Illinois Makes Muhammad Ali’s Birthday A School Holiday
Governor Pritzker signed legislation on Thursday that included a bill to add the January 17th birthday of Muhammad Ali to the list of commemorative school holidays in Illinois.
Before you say "Great, just what we need, another day off from school," I have to point out that a commemorative school holiday is not a day off from school. Commemorative school holidays recognize patriotic, civic, cultural, or historic persons on regular school days.
Thinking back to when I was a kid in school, my dad often complained that instead of staying in school and learning about a famous person who had a holiday named after them, kids would be given the day off instead. I believe that Christmas Day was the one day of the year that he was cool with me being home from school. He wasn't even keen on weekends.

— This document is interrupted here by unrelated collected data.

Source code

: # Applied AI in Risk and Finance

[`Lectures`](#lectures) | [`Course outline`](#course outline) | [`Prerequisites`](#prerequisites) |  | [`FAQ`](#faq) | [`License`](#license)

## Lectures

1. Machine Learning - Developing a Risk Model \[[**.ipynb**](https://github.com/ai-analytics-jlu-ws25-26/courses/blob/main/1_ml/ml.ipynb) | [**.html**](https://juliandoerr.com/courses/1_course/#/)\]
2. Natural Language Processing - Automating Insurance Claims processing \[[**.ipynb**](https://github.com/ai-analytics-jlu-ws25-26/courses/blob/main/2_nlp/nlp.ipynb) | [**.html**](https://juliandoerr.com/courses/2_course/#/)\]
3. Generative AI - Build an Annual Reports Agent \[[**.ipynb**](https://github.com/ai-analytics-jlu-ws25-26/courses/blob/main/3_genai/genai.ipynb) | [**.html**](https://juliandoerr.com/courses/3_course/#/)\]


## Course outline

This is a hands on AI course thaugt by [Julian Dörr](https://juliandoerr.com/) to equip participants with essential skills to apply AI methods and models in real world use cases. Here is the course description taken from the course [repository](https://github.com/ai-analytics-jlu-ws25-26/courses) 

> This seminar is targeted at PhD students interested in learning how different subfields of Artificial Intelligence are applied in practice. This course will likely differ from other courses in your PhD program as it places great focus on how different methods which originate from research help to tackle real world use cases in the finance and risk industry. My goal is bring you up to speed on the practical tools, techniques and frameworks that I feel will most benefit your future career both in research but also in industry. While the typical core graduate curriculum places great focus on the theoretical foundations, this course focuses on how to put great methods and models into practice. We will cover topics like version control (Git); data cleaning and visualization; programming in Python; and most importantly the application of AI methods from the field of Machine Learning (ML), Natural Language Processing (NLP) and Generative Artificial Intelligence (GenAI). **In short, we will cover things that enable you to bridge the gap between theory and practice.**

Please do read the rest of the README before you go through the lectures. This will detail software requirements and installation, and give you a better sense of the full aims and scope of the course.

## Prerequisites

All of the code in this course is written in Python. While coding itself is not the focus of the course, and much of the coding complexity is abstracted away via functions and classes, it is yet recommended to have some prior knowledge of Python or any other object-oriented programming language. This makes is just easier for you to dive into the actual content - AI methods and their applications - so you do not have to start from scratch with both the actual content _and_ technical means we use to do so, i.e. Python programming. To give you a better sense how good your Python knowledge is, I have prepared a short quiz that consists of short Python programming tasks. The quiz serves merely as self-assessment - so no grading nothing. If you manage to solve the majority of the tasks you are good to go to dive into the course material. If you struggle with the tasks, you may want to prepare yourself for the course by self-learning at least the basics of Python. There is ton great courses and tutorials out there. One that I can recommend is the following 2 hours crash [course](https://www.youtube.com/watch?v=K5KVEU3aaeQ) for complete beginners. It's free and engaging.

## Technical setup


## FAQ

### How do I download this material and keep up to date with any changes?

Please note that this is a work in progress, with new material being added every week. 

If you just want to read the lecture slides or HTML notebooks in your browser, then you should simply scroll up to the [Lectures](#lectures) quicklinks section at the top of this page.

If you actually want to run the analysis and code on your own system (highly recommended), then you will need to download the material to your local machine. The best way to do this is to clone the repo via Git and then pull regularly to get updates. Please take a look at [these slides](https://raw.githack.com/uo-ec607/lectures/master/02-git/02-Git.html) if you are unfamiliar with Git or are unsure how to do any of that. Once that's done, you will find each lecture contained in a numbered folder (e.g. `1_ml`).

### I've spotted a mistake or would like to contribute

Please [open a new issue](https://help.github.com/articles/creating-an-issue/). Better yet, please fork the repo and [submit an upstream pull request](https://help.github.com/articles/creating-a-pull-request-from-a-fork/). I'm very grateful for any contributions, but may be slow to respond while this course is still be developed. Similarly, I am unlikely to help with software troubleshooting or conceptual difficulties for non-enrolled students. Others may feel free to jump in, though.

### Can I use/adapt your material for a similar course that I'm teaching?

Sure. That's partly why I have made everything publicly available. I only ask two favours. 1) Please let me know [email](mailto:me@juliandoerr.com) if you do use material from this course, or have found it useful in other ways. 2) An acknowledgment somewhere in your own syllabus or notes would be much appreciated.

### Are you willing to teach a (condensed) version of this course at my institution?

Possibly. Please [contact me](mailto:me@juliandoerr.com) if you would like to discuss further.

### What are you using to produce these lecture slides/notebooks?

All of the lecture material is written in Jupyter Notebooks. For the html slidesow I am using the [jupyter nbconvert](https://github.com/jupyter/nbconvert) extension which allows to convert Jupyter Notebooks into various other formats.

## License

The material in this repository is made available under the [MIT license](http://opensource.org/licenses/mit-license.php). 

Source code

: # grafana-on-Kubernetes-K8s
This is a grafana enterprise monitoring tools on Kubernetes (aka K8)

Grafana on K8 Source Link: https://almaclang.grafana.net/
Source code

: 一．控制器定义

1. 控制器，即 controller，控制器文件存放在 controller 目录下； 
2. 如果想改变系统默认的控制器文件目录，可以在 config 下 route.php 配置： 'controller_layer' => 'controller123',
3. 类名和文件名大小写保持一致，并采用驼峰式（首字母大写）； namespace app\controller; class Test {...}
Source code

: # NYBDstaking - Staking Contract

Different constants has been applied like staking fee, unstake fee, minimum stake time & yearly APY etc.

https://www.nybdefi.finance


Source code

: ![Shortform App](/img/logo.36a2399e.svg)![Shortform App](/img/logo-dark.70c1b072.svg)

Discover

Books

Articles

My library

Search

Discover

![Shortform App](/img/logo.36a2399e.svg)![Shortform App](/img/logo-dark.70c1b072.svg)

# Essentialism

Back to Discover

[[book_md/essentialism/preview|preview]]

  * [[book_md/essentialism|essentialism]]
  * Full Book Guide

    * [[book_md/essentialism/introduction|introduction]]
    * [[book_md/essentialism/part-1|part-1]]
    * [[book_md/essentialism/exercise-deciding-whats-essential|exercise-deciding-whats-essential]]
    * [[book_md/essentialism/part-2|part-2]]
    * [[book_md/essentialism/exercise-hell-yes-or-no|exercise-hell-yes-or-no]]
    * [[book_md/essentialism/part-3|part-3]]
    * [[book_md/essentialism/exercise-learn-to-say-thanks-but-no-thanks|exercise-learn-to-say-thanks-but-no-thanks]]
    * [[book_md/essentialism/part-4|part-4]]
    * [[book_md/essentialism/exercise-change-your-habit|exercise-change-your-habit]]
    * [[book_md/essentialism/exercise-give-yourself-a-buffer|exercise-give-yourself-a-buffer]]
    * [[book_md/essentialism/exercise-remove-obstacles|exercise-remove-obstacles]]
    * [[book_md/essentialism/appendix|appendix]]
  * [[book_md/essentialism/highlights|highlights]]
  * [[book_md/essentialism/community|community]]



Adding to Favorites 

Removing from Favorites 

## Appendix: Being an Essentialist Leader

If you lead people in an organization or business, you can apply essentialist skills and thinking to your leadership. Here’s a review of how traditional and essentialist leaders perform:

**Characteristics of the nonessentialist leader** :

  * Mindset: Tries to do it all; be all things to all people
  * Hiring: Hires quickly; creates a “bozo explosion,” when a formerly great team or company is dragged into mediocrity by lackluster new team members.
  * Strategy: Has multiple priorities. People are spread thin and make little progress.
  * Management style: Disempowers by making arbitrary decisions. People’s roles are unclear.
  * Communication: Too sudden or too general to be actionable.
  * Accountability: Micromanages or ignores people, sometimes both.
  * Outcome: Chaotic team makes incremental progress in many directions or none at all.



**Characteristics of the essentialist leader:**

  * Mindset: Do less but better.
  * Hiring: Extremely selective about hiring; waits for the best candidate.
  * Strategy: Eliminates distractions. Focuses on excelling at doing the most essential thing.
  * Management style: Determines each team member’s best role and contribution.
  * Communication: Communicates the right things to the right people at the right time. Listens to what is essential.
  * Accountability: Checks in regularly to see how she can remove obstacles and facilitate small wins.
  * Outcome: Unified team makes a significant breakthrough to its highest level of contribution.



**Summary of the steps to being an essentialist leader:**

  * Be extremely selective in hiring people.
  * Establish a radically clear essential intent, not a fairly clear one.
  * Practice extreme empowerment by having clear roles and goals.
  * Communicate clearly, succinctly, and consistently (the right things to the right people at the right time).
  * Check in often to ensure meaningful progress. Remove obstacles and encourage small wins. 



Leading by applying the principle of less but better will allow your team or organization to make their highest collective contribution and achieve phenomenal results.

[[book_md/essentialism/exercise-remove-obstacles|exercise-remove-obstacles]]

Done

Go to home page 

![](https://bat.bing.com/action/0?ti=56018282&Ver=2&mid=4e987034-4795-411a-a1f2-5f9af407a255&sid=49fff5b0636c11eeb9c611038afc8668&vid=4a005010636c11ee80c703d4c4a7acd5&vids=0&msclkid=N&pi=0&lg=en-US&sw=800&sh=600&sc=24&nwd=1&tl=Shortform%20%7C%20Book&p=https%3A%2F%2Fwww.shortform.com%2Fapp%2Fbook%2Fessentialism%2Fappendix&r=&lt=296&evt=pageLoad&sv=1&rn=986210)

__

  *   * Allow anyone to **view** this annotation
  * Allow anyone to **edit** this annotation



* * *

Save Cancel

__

Illinois Senate Bill 564 (SB0564), in addition to making Muhammad Ali's birthday a commemorative school holiday, "requires history courses to include the study of the contributions made by Americans of different faith practices, including, but not limited to, Muslim Americans, Jewish Americans, Christian Americans, Hindu Americans, Sikh Americans, Buddhist Americans, and any other community of faith that has shaped America."
There is absolutely no shortage of interesting information about Muhammad Ali available, as I found when doing some research for this post. Many of the "fun facts" about Ali are pretty well known, but I learned something new this morning, and it might be my favorite Muhammad Ali fact. It's about how he became a fighter to begin with, back when he was a kid named Cassius Clay.
When the 12-year-old Clay’s beloved bicycle was stolen in October 1954, he reported the theft to Louisville, Kentucky, police officer Joe Martin and vowed to pummel the culprit. Martin, who was also a boxing trainer, suggested that the upset youngster first learn how to fight, and he took Clay under his wing. Six weeks later, Clay won his first bout in a split decision.